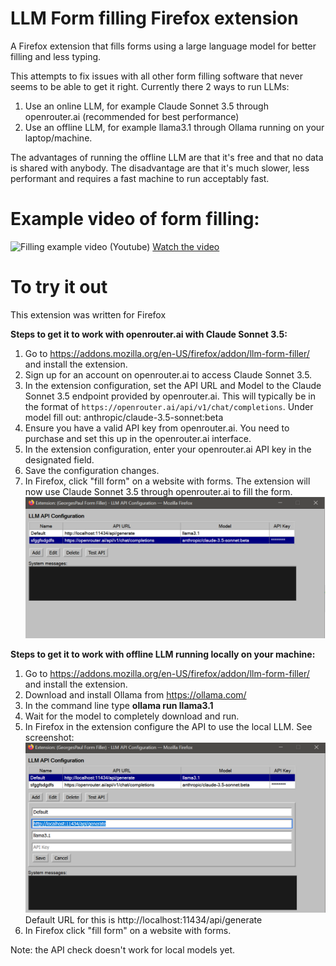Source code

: # LLM Form filling Firefox extension
A Firefox extension that fills forms using a large language model for better filling and less typing. 

This attempts to fix issues with all other form filling software that never seems to be able to get it right. 
Currently there 2 ways to run LLMs: 
1. Use an online LLM, for example Claude Sonnet 3.5 through openrouter.ai (recommended for best performance)
2. Use an offline LLM, for example llama3.1 through Ollama running on your laptop/machine. 

The advantages of running the offline LLM are that it's free and that no data is shared with anybody. The disadvantage are that it's much slower, less performant and requires a fast machine to run acceptably fast. 

# Example video of form filling: 

![Filling example video (Youtube)](https://img.youtube.com/vi/RIxEZ4BZXlI/0.jpg)
[Watch the video](https://youtu.be/RIxEZ4BZXlI)


# To try it out
This extension was written for Firefox


**Steps to get it to work with openrouter.ai with Claude Sonnet 3.5:**
1. Go to https://addons.mozilla.org/en-US/firefox/addon/llm-form-filler/ and install the extension.
2. Sign up for an account on openrouter.ai to access Claude Sonnet 3.5.
3. In the extension configuration, set the API URL and Model to the Claude Sonnet 3.5 endpoint provided by openrouter.ai. This will typically be in the format of `https://openrouter.ai/api/v1/chat/completions`. Under model fill out: anthropic/claude-3.5-sonnet:beta
4. Ensure you have a valid API key from openrouter.ai. You need to purchase and set this up in the openrouter.ai interface.
5. In the extension configuration, enter your openrouter.ai API key in the designated field.
6. Save the configuration changes. 
7. In Firefox, click "fill form" on a website with forms. The extension will now use Claude Sonnet 3.5 through openrouter.ai to fill the form.
![Screenshot of the extension configuration for openrouter.ai with Claude Sonnet 3.5](/screenies/openrouterconfig.png)

**Steps to get it to work with offline LLM running locally on your machine:**
1. Go to https://addons.mozilla.org/en-US/firefox/addon/llm-form-filler/ and install the extension. 
2. Download and install Ollama from https://ollama.com/
3. In the command line type **ollama run llama3.1**
4. Wait for the model to completely download and run.
5. In Firefox in the extension configure the API to use the local LLM. See screenshot:
![Screenshot of the extension configuration for local LLM](/screenies/ollamaconfig.png) Default URL for this is http://localhost:11434/api/generate 
6. In Firefox click "fill form" on a website with forms.

Note: the API check doesn't work for local models yet.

**Prompt:**
From the records above, repeat exactly the lines from the one with "3. In the command" through the one with "5. In Firefox", both included.

**Written response:**
3. In the command line type **ollama run llama3.1**
4. Wait for the model to completely download and run.
5. In Firefox in the extension configure the API to use the local LLM. See screenshot:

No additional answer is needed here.